И Су выкрикнула, глядя через плечо в мою сторону:
— Нет выхода. Беру с собой. Не знаю, как… Не знаю, куда… Не знаю, как отнесется к ней он… Что? Молчи со своими советами. Какие справки, какой ветеринар?.. Ее надо накормить и вымыть в шампуни. И придать товарный вид. Чтобы люди не шарахались. Как ты вот, интеллигентка паршивая. Десятка в зубы — и к проводнику. Если, конечно, дойдем до проводника втроем, если один не отсеется по дороге, подальше от хлопот… И от скандала. Ну, спасибо, соседка. Удружила.
Сказала, как расплавленным оловом капнула на мою воспаленную совесть, и исчезла. Только и слышно было, как хлопнула входная дверь ее квартиры. Словно дверь выругалась.
Су уехала, не попрощавшись, а я осталась с тошнотворной тяжестью на сердце. В подъезде пусто, от дома до станции метро рукой подать, минута ходьбы, но обычно, пока дойдешь, раз двадцать скажешь «здрасте — привет», и лишь одна забота: только бы никто не затормозил, потому как и без того опаздываю. Вечно опаздываю. Сейчас — никого. Или, как на грех, попадаются только чужие люди. Откуда они взялись и куда подевались нечужие?
И то удивительно: людей мало, а слухов — полно. Особенно в транспорте. Новостями делятся охотно и во всеуслышанье. Появилась, например, статья в газете (уж и не помню, в какой именно), статья с интересным таким названием: «Взрыв удалось предотвратить». И разговоры в электричке только об этом:
— А если бы не удалось? Кто о нас подумал? И где сейчас хуже всего? В Житомирской области? Это правда, что Житомир вместе с областью отселяют? Как куда? В Канаду, Канада предложила убежище. Кто сказал? Никто не сказал. Это и так известно. Кому? Всем. И Боже вас упаси собирать ландыши в лесу. Один мальчик собирал и…

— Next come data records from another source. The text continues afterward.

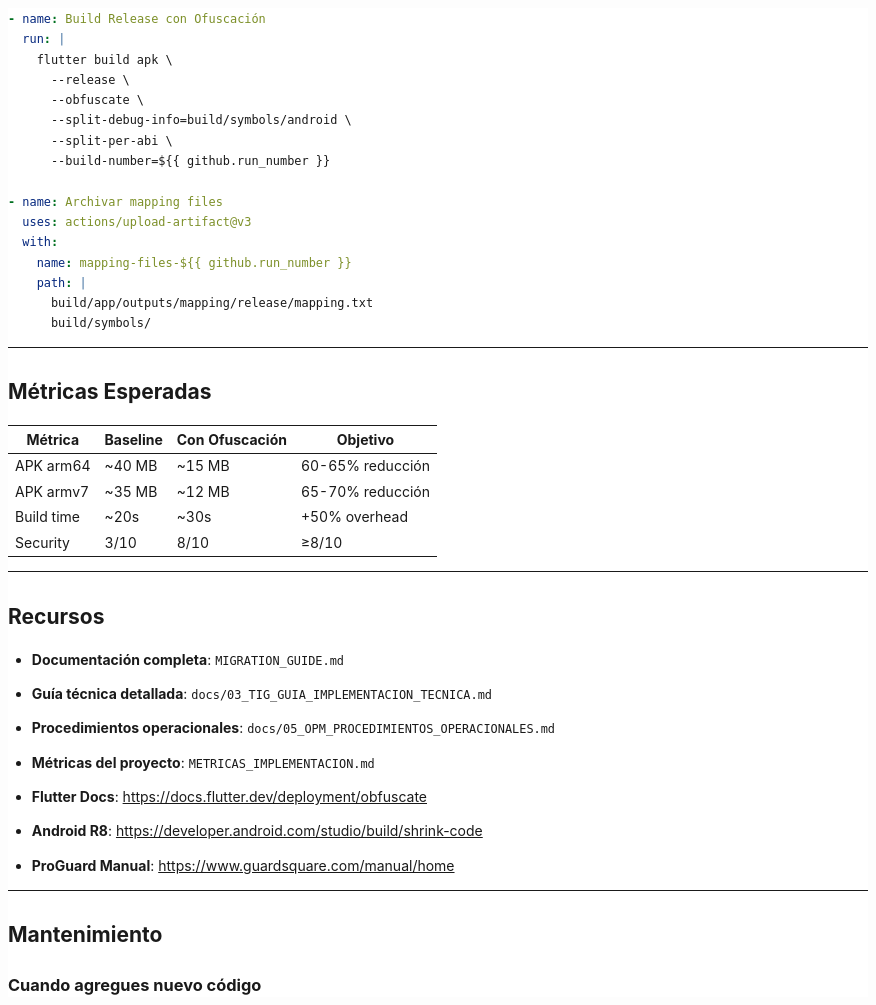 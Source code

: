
 ```yaml
- name: Build Release con Ofuscación
  run: |
    flutter build apk \
      --release \
      --obfuscate \
      --split-debug-info=build/symbols/android \
      --split-per-abi \
      --build-number=${{ github.run_number }}

- name: Archivar mapping files
  uses: actions/upload-artifact@v3
  with:
    name: mapping-files-${{ github.run_number }}
    path: |
      build/app/outputs/mapping/release/mapping.txt
      build/symbols/
```

---

## Métricas Esperadas

| Métrica | Baseline | Con Ofuscación | Objetivo |
|---------|----------|----------------|----------|
| APK arm64 | ~40 MB | ~15 MB | 60-65% reducción |
| APK armv7 | ~35 MB | ~12 MB | 65-70% reducción |
| Build time | ~20s | ~30s | +50% overhead |
| Security | 3/10 | 8/10 | ≥8/10 |

---

## Recursos

- **Documentación completa**: `MIGRATION_GUIDE.md`
- **Guía técnica detallada**: `docs/03_TIG_GUIA_IMPLEMENTACION_TECNICA.md`
- **Procedimientos operacionales**: `docs/05_OPM_PROCEDIMIENTOS_OPERACIONALES.md`
- **Métricas del proyecto**: `METRICAS_IMPLEMENTACION.md`

- **Flutter Docs**: https://docs.flutter.dev/deployment/obfuscate
- **Android R8**: https://developer.android.com/studio/build/shrink-code
- **ProGuard Manual**: https://www.guardsquare.com/manual/home

---

## Mantenimiento

### Cuando agregues nuevo código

Выйду из транспорта и пойду пешком. Погода стоит удивительная. Не верится, что все вокруг отравлено, не хочется об этом думать. Не хочется верить, что вон те груженные зеленью и пунцовой клубникой машины направляются на городскую свалку. И вообще не хочется верить… Когда-то это пройдет, когда-то эта паника кончится, радиация вымоется, испарится, уйдет, утечет с водой, со временем, с чем-нибудь еще — не хочу думать… Всюду тревожно.
А где хорошо?
Дома хорошо.
Во-первых, телефон под рукой, и дочка звонит из своего крымского далека.
Во-вторых, сын приходит в увольнение и молчит, как молчит по сей день, о поездках в Чернобыль.
В третьих, дома всегда хорошо. Даже если это единственное на весь четвертый этаж освещенное окно. А может, не только на четвертый…
А по городу ходит Шая.
Кажется, он покрыт слоем пыли и песка, и ходит он по Киеву, как по пустыне, и глаза его, посеревшие от усталости, сузились и смотрят куда-то далеко, в ему одному ведомую даль. Сейчас он никого не замечает и ни с кем не говорит, хотя обычно бывал разговорчив сверх меры. Что-то он высматривает, чего-то ждет словно спасение должно прийти издалека. И беззвучно шевелит губами.